当前位置:网站首页>Machine learning notes - explore object detection datasets using streamlit
Machine learning notes - explore object detection datasets using streamlit
2022-07-07 20:10:00 【Sit and watch the clouds rise】
One 、 Explore the importance of data sets
Datasets are usually the weakest link in most data science projects . Building a good dataset can be very difficult . So at least understand the dataset we use , And there are ways to explore and discuss it .
1、 For the project team
Explain metrics and errors and improve the quality of data sets : The team can easily check what is wrong with a set of predictions . Maybe the data doesn't look as expected ? Maybe the comment is wrong ? If that's the case , It should be easy to repair .
Find out if the model can handle a situation and plan new functions : Sometimes the product owner / Customers will ask whether the model can handle new labels or new situations . The team should be able to give the first answer and some actions faster .
2、 For annotation team
If the annotation team has a dashboard to explore the current dataset , It can use it to answer questions :
“ How to mark this item ?” : By looking for similar examples in the dashboard and finding the correct labels
“ What should I do in case of accident ?”: It can find situations such as blocked tags in the current data set .
Will improve data quality ! But it will also make them more autonomous , And give the project team more time to deal with the rest of the project .
3、 For end users 、 Integrators 、 sales
They don't have to ask what the label means , And be able to display examples and solve problems by yourself .
Two 、 Use Streamlit Explore COCO Object detection dataset
Let's look at a use Streamlit Explore examples of object detection data sets .
We will use MS COCO Data sets toaster Class .
Why choose toaster ? This is one of the smallest presentation classes : The training focuses on 225 A bounding box , The validation set has 9 individual . It looks simple , Because this is a widely used and relatively standard object .
1、COCO What is the toaster of a dataset ?

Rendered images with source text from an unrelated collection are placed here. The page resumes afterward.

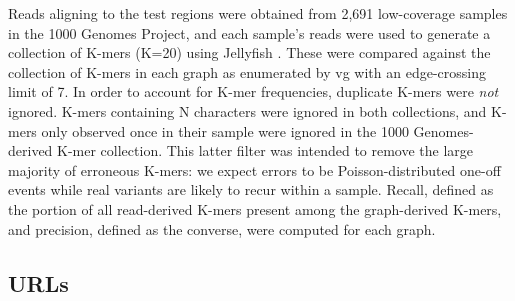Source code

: Reads aligning to the test regions were obtained from 2,691 low-coverage
samples in the 1000 Genomes Project, and each sample's reads were used
to generate a collection of K-mers (K=20) using Jellyfish
\cite{Marcais2011-ck,10002015global}. These were
compared against the collection of K-mers in each graph as enumerated by
vg with an edge-crossing limit of 7. In order to account for K-mer
frequencies, duplicate K-mers were \emph{not} ignored. K-mers containing
N characters were ignored in both collections, and K-mers only observed
once in their sample were ignored in the 1000 Genomes-derived K-mer
collection. This latter filter was intended to remove the large majority
of erroneous K-mers: we expect errors to be Poisson-distributed one-off
events while real variants are likely to recur within a sample. Recall,
defined as the portion of all read-derived K-mers present among the
graph-derived K-mers, and precision, defined as the converse, were
computed for each graph.

\subsection{URLs}

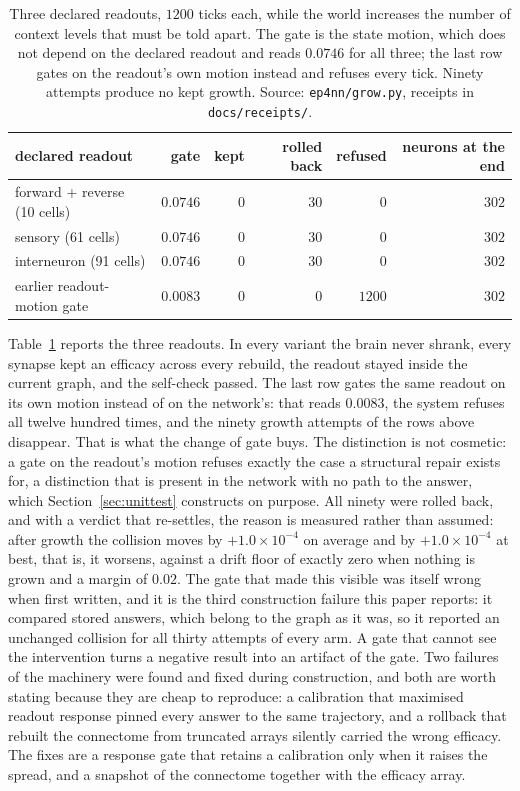 \documentclass[11pt]{article}
\theoremstyle{remark}
\begin{document}
\begin{table}[t]
\centering
\small
\caption{Three declared readouts, $1200$ ticks each, while the world increases the number of context
levels that must be told apart. The gate is the state motion, which does not depend on the declared
readout and reads $0.0746$ for all three; the last row gates on the readout's own motion instead and
refuses every tick. Ninety attempts produce no kept growth. Source: \texttt{ep4nn/grow.py},
receipts in \texttt{docs/receipts/}.}
\label{tab:growth}
\begin{tabular}{@{}lrrrrr@{}}
\toprule
declared readout & gate & kept & rolled back & refused & neurons at the end \\
\midrule
forward + reverse (10 cells) & $0.0746$ & $0$ & $30$ & $0$ & $302$ \\
sensory (61 cells) & $0.0746$ & $0$ & $30$ & $0$ & $302$ \\
interneuron (91 cells) & $0.0746$ & $0$ & $30$ & $0$ & $302$ \\
\midrule
earlier readout-motion gate & $0.0083$ & $0$ & $0$ & $1200$ & $302$ \\
\bottomrule
\end{tabular}
\end{table}

Table~\ref{tab:growth} reports the three readouts. In every variant the brain never shrank, every
synapse kept an efficacy across every rebuild, the readout stayed inside the current graph, and the
self-check passed. The last row gates the same readout on its own motion instead of
on the network's: that reads $0.0083$, the system refuses all twelve hundred times, and the ninety
growth attempts of the rows above disappear. That is what the change of gate buys. The distinction is
not cosmetic: a gate on the readout's motion refuses exactly the case a structural repair exists for,
a distinction that is present in the network with no path to the answer, which
Section~\ref{sec:unittest} constructs on purpose. All ninety were rolled back, and with a verdict that re-settles, the reason is measured rather than
assumed: after growth the collision moves by $+1.0\times10^{-4}$ on average and by $+1.0\times10^{-4}$
at best, that is, it worsens, against a drift floor of exactly zero when nothing is grown and a margin
of $0.02$. The gate that made this visible was itself wrong when first written, and it is the third
construction failure this paper reports: it compared stored answers, which belong to the graph as it
was, so it reported an unchanged collision for all thirty attempts of every arm. A gate that cannot
see the intervention turns a negative result into an artifact of the gate. Two failures of the machinery were found and
fixed during construction, and both are worth stating because they are cheap to reproduce: a
calibration that maximised readout response pinned every answer to the same trajectory, and a
rollback that rebuilt the connectome from truncated arrays silently carried the wrong efficacy. The
fixes are a response gate that retains a calibration only when it raises the spread, and a snapshot
of the connectome together with the efficacy array.
\end{document}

The first thing we can notice by exploring datasets is that there are two types of toasters :
2、 Mislabeled data
3、 Callout box error
4、 Overlapping objects
When multiple objects are close , What are you doing ? Are you making a bounding box or a grouping for each object ? The common answer is to place one for each object . But sometimes it can be really difficult , For example, a pile of oranges below :
5、 Occluded
When an object is hidden behind another object , The usual way is Note only visible surfaces , As long as it is greater than the given proportion of the expected object ( Usually > 20%). however , It may affect what you do with it in the future ( Training and post-processing ). Another good practice is to mark comments as truncated or blocked .
6、 Difficult to recognize
Some objects may not be recognized : Too small 、 Blocked or the image quality may not be good enough . Most of the time The answer is not to comment on it at all , But you can also mark it as hard.
The real problem is : Do you want to teach your model to test these ? Do you want to use this object to affect your indicators ? Is this the goal of your final product ?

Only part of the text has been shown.